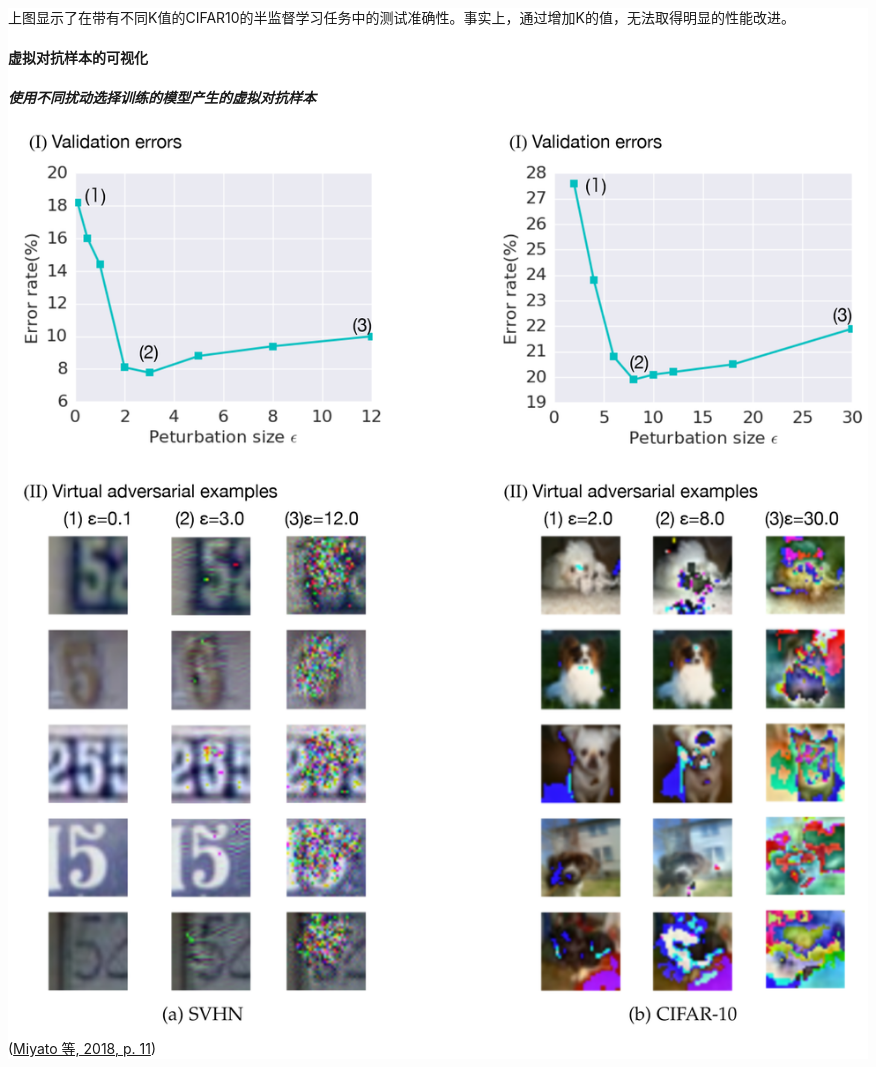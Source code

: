上图显示了在带有不同K值的CIFAR10的半监督学习任务中的测试准确性。事实上，通过增加K的值，无法取得明显的性能改进。

#### 虚拟对抗样本的可视化

##### 使用不同扰动选择训练的模型产生的虚拟对抗样本

![\<img alt="" data-attachment-key="77WKJL27" data-annotation="%7B%22attachmentURI%22%3A%22http%3A%2F%2Fzotero.org%2Fusers%2F8273795%2Fitems%2F2UA8823C%22%2C%22annotationKey%22%3A%22E2JPEYL7%22%2C%22color%22%3A%22%23ffd400%22%2C%22pageLabel%22%3A%2211%22%2C%22position%22%3A%7B%22pageIndex%22%3A10%2C%22rects%22%3A%5B%5B95.3125%2C310.7499999999999%2C509.68750000000006%2C745.1249999999999%5D%5D%7D%2C%22citationItem%22%3A%7B%22uris%22%3A%5B%22http%3A%2F%2Fzotero.org%2Fusers%2F8273795%2Fitems%2FZ5MLKUYC%22%5D%2C%22locator%22%3A%2211%22%7D%7D" width="691" height="724" src="attachments/77WKJL27.png" ztype="zimage">](attachments/77WKJL27.png)\
<span class="citation" data-citation="%7B%22citationItems%22%3A%5B%7B%22uris%22%3A%5B%22http%3A%2F%2Fzotero.org%2Fusers%2F8273795%2Fitems%2FZ5MLKUYC%22%5D%2C%22locator%22%3A%2211%22%7D%5D%2C%22properties%22%3A%7B%7D%7D" ztype="zcitation">(<span class="citation-item"><a href="zotero://select/library/items/Z5MLKUYC">Miyato 等, 2018, p. 11</a></span>)</span>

========

Task to carry out: Could you output every record above exactly as it appears, without the pictures?

Answer box:
Source code

:上图显示了在带有不同K值的CIFAR10的半监督学习任务中的测试准确性。事实上，通过增加K的值，无法取得明显的性能改进。

#### 虚拟对抗样本的可视化

##### 使用不同扰动选择训练的模型产生的虚拟对抗样本

![\<img alt="" data-attachment-key="77WKJL27" data-annotation="%7B%22attachmentURI%22%3A%22http%3A%2F%2Fzotero.org%2Fusers%2F8273795%2Fitems%2F2UA8823C%22%2C%22annotationKey%22%3A%22E2JPEYL7%22%2C%22color%22%3A%22%23ffd400%22%2C%22pageLabel%22%3A%2211%22%2C%22position%22%3A%7B%22pageIndex%22%3A10%2C%22rects%22%3A%5B%5B95.3125%2C310.7499999999999%2C509.68750000000006%2C745.1249999999999%5D%5D%7D%2C%22citationItem%22%3A%7B%22uris%22%3A%5B%22http%3A%2F%2Fzotero.org%2Fusers%2F8273795%2Fitems%2FZ5MLKUYC%22%5D%2C%22locator%22%3A%2211%22%7D%7D" width="691" height="724" src="attachments/77WKJL27.png" ztype="zimage">](attachments/77WKJL27.png)\
<span class="citation" data-citation="%7B%22citationItems%22%3A%5B%7B%22uris%22%3A%5B%22http%3A%2F%2Fzotero.org%2Fusers%2F8273795%2Fitems%2FZ5MLKUYC%22%5D%2C%22locator%22%3A%2211%22%7D%5D%2C%22properties%22%3A%7B%7D%7D" ztype="zcitation">(<span class="citation-item"><a href="zotero://select/library/items/Z5MLKUYC">Miyato 等, 2018, p. 11</a></span>)</span>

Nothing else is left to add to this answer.